From d4f83a97bb4eef0cb9893fad543f41b30dd52662 Mon Sep 17 00:00:00 2001
From: marco <m.toma99@gmail.com>
Date: Mon, 20 Jan 2020 19:30:55 +0100
Subject: [PATCH] fix cb01 -> sezione film (causa oscar..)

---
 channels/cineblog01.py |  2 +-
 core/scrapertools.py   | 27 +++------------------------
 2 files changed, 4 insertions(+), 25 deletions(-)

diff --git a/channels/cineblog01.py b/channels/cineblog01.py
index 64a82ac5..82889be8 100644
--- a/channels/cineblog01.py
+++ b/channels/cineblog01.py
@@ -131,7 +131,7 @@ def peliculas(item):
     # esclusione degli articoli 'di servizio'
     blacklist = ['BENVENUTI', 'Richieste Serie TV', 'CB01.UNO &#x25b6; TROVA L&#8217;INDIRIZZO UFFICIALE ',
                  'Aggiornamento Quotidiano Serie TV', 'OSCAR 2019 ▶ CB01.UNO: Vota il tuo film preferito! 🎬',
-                 'Openload: la situazione. Benvenuto Verystream', 'Openload: lo volete ancora?']

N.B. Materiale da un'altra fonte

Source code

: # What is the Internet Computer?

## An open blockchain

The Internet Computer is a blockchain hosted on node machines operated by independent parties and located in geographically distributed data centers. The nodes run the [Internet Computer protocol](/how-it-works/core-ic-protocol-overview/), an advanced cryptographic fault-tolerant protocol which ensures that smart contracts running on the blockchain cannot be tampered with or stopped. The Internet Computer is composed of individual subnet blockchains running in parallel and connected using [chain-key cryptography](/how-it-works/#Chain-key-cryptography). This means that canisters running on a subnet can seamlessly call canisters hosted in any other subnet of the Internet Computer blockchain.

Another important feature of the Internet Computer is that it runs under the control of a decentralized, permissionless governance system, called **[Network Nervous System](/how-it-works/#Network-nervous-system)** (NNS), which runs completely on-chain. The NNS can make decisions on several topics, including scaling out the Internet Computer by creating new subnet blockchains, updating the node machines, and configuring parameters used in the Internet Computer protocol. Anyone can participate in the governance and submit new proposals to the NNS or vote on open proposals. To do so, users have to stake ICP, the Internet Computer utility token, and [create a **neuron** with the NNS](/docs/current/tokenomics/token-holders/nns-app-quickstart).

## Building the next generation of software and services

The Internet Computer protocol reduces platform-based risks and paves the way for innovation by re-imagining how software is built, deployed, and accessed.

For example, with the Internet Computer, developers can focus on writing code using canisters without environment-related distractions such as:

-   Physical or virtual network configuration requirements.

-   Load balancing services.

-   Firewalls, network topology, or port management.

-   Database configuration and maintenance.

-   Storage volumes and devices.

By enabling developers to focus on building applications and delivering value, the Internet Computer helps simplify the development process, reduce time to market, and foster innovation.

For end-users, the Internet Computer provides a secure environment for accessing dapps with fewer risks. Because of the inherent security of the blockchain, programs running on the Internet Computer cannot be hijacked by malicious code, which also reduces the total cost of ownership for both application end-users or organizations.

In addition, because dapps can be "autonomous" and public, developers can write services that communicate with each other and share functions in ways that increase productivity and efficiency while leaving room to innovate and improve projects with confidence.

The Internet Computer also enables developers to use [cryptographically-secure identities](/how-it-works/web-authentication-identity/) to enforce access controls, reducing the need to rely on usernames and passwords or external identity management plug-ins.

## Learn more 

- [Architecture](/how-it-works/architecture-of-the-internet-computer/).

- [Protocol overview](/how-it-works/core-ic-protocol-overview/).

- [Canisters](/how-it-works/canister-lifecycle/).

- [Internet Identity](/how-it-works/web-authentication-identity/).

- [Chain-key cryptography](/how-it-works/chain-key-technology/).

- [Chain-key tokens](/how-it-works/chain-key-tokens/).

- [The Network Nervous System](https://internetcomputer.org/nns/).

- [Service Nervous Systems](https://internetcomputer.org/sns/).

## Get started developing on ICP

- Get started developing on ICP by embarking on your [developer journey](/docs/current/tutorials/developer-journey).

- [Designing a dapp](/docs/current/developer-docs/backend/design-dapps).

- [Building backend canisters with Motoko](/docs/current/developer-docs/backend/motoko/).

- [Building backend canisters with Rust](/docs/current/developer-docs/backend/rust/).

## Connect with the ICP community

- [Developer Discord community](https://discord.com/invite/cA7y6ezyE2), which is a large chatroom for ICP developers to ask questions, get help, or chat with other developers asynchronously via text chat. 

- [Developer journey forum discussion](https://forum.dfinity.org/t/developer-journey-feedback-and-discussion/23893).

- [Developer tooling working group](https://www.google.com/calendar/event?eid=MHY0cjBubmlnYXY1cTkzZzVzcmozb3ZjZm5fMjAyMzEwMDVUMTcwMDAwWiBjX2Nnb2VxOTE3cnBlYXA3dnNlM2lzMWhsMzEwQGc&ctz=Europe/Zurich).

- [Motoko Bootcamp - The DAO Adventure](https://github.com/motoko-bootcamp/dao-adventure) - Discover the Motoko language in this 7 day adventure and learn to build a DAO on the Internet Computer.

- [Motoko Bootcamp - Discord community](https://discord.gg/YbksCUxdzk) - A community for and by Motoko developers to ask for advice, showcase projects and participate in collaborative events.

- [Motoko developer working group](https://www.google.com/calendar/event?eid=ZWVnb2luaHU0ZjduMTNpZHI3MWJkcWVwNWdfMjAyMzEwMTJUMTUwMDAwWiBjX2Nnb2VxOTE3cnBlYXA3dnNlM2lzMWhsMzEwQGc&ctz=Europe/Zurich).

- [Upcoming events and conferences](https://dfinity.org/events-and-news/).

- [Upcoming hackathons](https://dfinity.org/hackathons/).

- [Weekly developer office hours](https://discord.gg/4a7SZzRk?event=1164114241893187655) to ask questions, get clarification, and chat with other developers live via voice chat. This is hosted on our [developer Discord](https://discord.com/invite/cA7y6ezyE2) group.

+                 'Openload: la situazione. Benvenuto Verystream', 'Openload: lo volete ancora?', 'OSCAR 2020 &#x25b6; VOTA IL TUO FILM PREFERITO! &#x1f3ac;']
     # debug = True
     if 'newest' in item.args:
         if '/serietv/' not in item.url:
diff --git a/core/scrapertools.py b/core/scrapertools.py
index 5bb50a7b..5b6d4bac 100644
--- a/core/scrapertools.py
+++ b/core/scrapertools.py
@@ -39,30 +39,9 @@ def find_multiple_matches_groups(text, pattern):
 
 # Convierte los codigos html "&ntilde;" y lo reemplaza por "ñ" caracter unicode utf-8
 def decodeHtmlentities(data):
-    entity_re = re.compile("&(#?)(\d{1,5}|\w{1,8})(;?)")
-
-    def substitute_entity(match):
-        ent = match.group(2) + match.group(3)
-        res = ""
-        while not ent in html5 and not ent.endswith(";") and match.group(1) != "#":
-            # Excepción para cuando '&' se usa como argumento en la urls contenidas en los datos
-            try:
-                res = ent[-1] + res
-                ent = ent[:-1]
-            except:
-                break
-
-        if match.group(1) == "#":
-            ent = unichr(int(ent.replace(";", "")))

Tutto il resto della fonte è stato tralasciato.